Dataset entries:
──────────

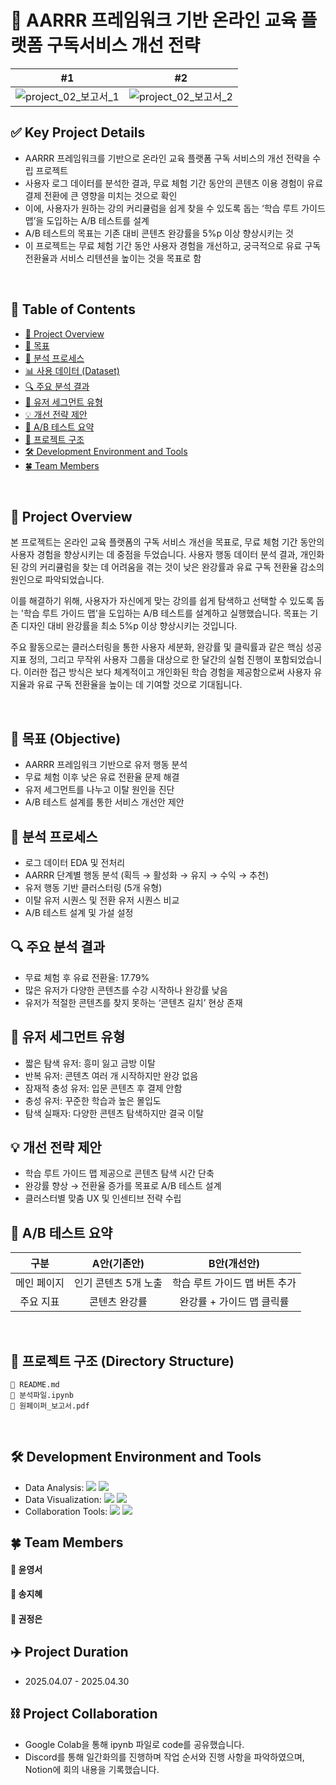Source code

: # 🏫 AARRR 프레임워크 기반 온라인 교육 플랫폼 구독서비스 개선 전략
<div align="center">
  
|#1|#2|
|:---:|:---:|
|![project_02_보고서_1](https://github.com/user-attachments/assets/f52c9df5-a38f-4486-b02a-97075202264d)|![project_02_보고서_2](https://github.com/user-attachments/assets/d8b89aac-847a-4828-af24-50d365a0dbf5)|


</div>

## ✅ Key Project Details
- AARRR 프레임워크를 기반으로 온라인 교육 플랫폼 구독 서비스의 개선 전략을 수립 프로젝트
- 사용자 로그 데이터를 분석한 결과, 무료 체험 기간 동안의 콘텐츠 이용 경험이 유료 결제 전환에 큰 영향을 미치는 것으로 확인
- 이에, 사용자가 원하는 강의 커리큘럼을 쉽게 찾을 수 있도록 돕는 ‘학습 루트 가이드 맵’을 도입하는 A/B 테스트를 설계
- A/B 테스트의 목표는 기존 대비 콘텐츠 완강률을 5%p 이상 향상시키는 것
- 이 프로젝트는 무료 체험 기간 동안 사용자 경험을 개선하고, 궁극적으로 유료 구독 전환율과 서비스 리텐션을 높이는 것을 목표로 함

<br />

## 📖 Table of Contents
- [📨 Project Overview](#📨-project-overview)  
- [🎯 목표](#🎯-목표-objective)  
- [🧪 분석 프로세스](#🧪-분석-프로세스)  
- [📊 사용 데이터 (Dataset)](#📊-사용-데이터-dataset)  
- [🔍 주요 분석 결과](#🔍-주요-분석-결과)  
- [👥 유저 세그먼트 유형](#👥-유저-세그먼트-유형)  
- [💡 개선 전략 제안](#💡-개선-전략-제안)  
- [🧪 A/B 테스트 요약](#🧪-A/B-테스트-요약)  
- [📁 프로젝트 구조](#📁-프로젝트-구조-directory-structure)
- [🛠️ Development Environment and Tools](#🛠️-Development-Environment-and-Tools)
- [🍀 Team Members](#🍀-Team-Members)  

<br />

## 📨 Project Overview
본 프로젝트는 온라인 교육 플랫폼의 구독 서비스 개선을 목표로, 무료 체험 기간 동안의 사용자 경험을 향상시키는 데 중점을 두었습니다. 사용자 행동 데이터 분석 결과, 개인화된 강의 커리큘럼을 찾는 데 어려움을 겪는 것이 낮은 완강률과 유료 구독 전환율 감소의 원인으로 파악되었습니다.

이를 해결하기 위해, 사용자가 자신에게 맞는 강의를 쉽게 탐색하고 선택할 수 있도록 돕는 '학습 루트 가이드 맵'을 도입하는 A/B 테스트를 설계하고 실행했습니다. 목표는 기존 디자인 대비 완강률을 최소 5%p 이상 향상시키는 것입니다.

주요 활동으로는 클러스터링을 통한 사용자 세분화, 완강률 및 클릭률과 같은 핵심 성공 지표 정의, 그리고 무작위 사용자 그룹을 대상으로 한 달간의 실험 진행이 포함되었습니다. 이러한 접근 방식은 보다 체계적이고 개인화된 학습 경험을 제공함으로써 사용자 유지율과 유료 구독 전환율을 높이는 데 기여할 것으로 기대됩니다.

<br />

## 🎯 목표 (Objective)
- AARRR 프레임워크 기반으로 유저 행동 분석
- 무료 체험 이후 낮은 유료 전환율 문제 해결
- 유저 세그먼트를 나누고 이탈 원인을 진단
- A/B 테스트 설계를 통한 서비스 개선안 제안

## 🧪 분석 프로세스
- 로그 데이터 EDA 및 전처리
- AARRR 단계별 행동 분석 (획득 → 활성화 → 유지 → 수익 → 추천)
- 유저 행동 기반 클러스터링 (5개 유형)
- 이탈 유저 시퀀스 및 전환 유저 시퀀스 비교
- A/B 테스트 설계 및 가설 설정

## 🔍 주요 분석 결과
- 무료 체험 후 유료 전환율: 17.79%
- 많은 유저가 다양한 콘텐츠를 수강 시작하나 완강률 낮음
- 유저가 적절한 콘텐츠를 찾지 못하는 ‘콘텐츠 길치’ 현상 존재

## 👥 유저 세그먼트 유형
- 짧은 탐색 유저: 흥미 잃고 금방 이탈
- 반복 유저: 콘텐츠 여러 개 시작하지만 완강 없음
- 잠재적 충성 유저: 입문 콘텐츠 후 결제 안함
- 충성 유저: 꾸준한 학습과 높은 몰입도
- 탐색 실패자: 다양한 콘텐츠 탐색하지만 결국 이탈

## 💡 개선 전략 제안
- 학습 루트 가이드 맵 제공으로 콘텐츠 탐색 시간 단축
- 완강률 향상 → 전환율 증가를 목표로 A/B 테스트 설계
- 클러스터별 맞춤 UX 및 인센티브 전략 수립

## 🧪 A/B 테스트 요약
| 구분	| A안(기존안) |	B안(개선안) |
|:---:|:---:|:---:|
| 메인 페이지 | 인기 콘텐츠 5개 노출 |	학습 루트 가이드 맵 버튼 추가 |
| 주요 지표 |콘텐츠 완강률 | 완강률 + 가이드 맵 클릭률 |

<br />

## 📁 프로젝트 구조 (Directory Structure)
```
📄 README.md
📄 분석파일.ipynb
📄 원페이퍼_보고서.pdf
```

<br />

## 🛠️ Development Environment and Tools
- Data Analysis: 	<img src="https://img.shields.io/badge/python-%233776AB.svg?&style=for-the-badge&logo=python&logoColor=white" /> <img src="https://img.shields.io/badge/mysql-%234479A1.svg?&style=for-the-badge&logo=mysql&logoColor=white" />
- Data Visualization: 	<img src="https://img.shields.io/badge/python-%233776AB.svg?&style=for-the-badge&logo=python&logoColor=white" /> <img src="https://img.shields.io/badge/tableau-%23E97627.svg?&style=for-the-badge&logo=tableau&logoColor=white" />
- Collaboration Tools: <img src="https://img.shields.io/badge/discord-%237289DA.svg?&style=for-the-badge&logo=discord&logoColor=white" />	<img src="https://img.shields.io/badge/notion-%23000000.svg?&style=for-the-badge&logo=notion&logoColor=white" />

## 🍀 Team Members
#### 🐻 윤영서
#### 🦊 송지혜
#### 🐶 권정은

## ✈️ Project Duration
- 2025.04.07 - 2025.04.30

## ⛓️ Project Collaboration
- Google Colab을 통해 ipynb 파일로 code를 공유했습니다.
- Discord를 통해 일간화의를 진행하며 작업 순서와 진행 사항을 파악하였으며, Notion에 회의 내용을 기록했습니다.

──────────

**EXERCISE BRIEF**
Repeat the lines exactly as they stand, from the opening line of the data through the line with "- [📊 사용 데이터 (Dataset)](#📊-사용-데이터-dataset)". Pictures stay out of the copy.

**THE ANSWER**
Source code

: # 🏫 AARRR 프레임워크 기반 온라인 교육 플랫폼 구독서비스 개선 전략
<div align="center">
  
|#1|#2|
|:---:|:---:|
|![project_02_보고서_1](https://github.com/user-attachments/assets/f52c9df5-a38f-4486-b02a-97075202264d)|![project_02_보고서_2](https://github.com/user-attachments/assets/d8b89aac-847a-4828-af24-50d365a0dbf5)|


</div>

## ✅ Key Project Details
- AARRR 프레임워크를 기반으로 온라인 교육 플랫폼 구독 서비스의 개선 전략을 수립 프로젝트
- 사용자 로그 데이터를 분석한 결과, 무료 체험 기간 동안의 콘텐츠 이용 경험이 유료 결제 전환에 큰 영향을 미치는 것으로 확인
- 이에, 사용자가 원하는 강의 커리큘럼을 쉽게 찾을 수 있도록 돕는 ‘학습 루트 가이드 맵’을 도입하는 A/B 테스트를 설계
- A/B 테스트의 목표는 기존 대비 콘텐츠 완강률을 5%p 이상 향상시키는 것
- 이 프로젝트는 무료 체험 기간 동안 사용자 경험을 개선하고, 궁극적으로 유료 구독 전환율과 서비스 리텐션을 높이는 것을 목표로 함

<br />

## 📖 Table of Contents
- [📨 Project Overview](#📨-project-overview)  
- [🎯 목표](#🎯-목표-objective)  
- [🧪 분석 프로세스](#🧪-분석-프로세스)  
- [📊 사용 데이터 (Dataset)](#📊-사용-데이터-dataset)  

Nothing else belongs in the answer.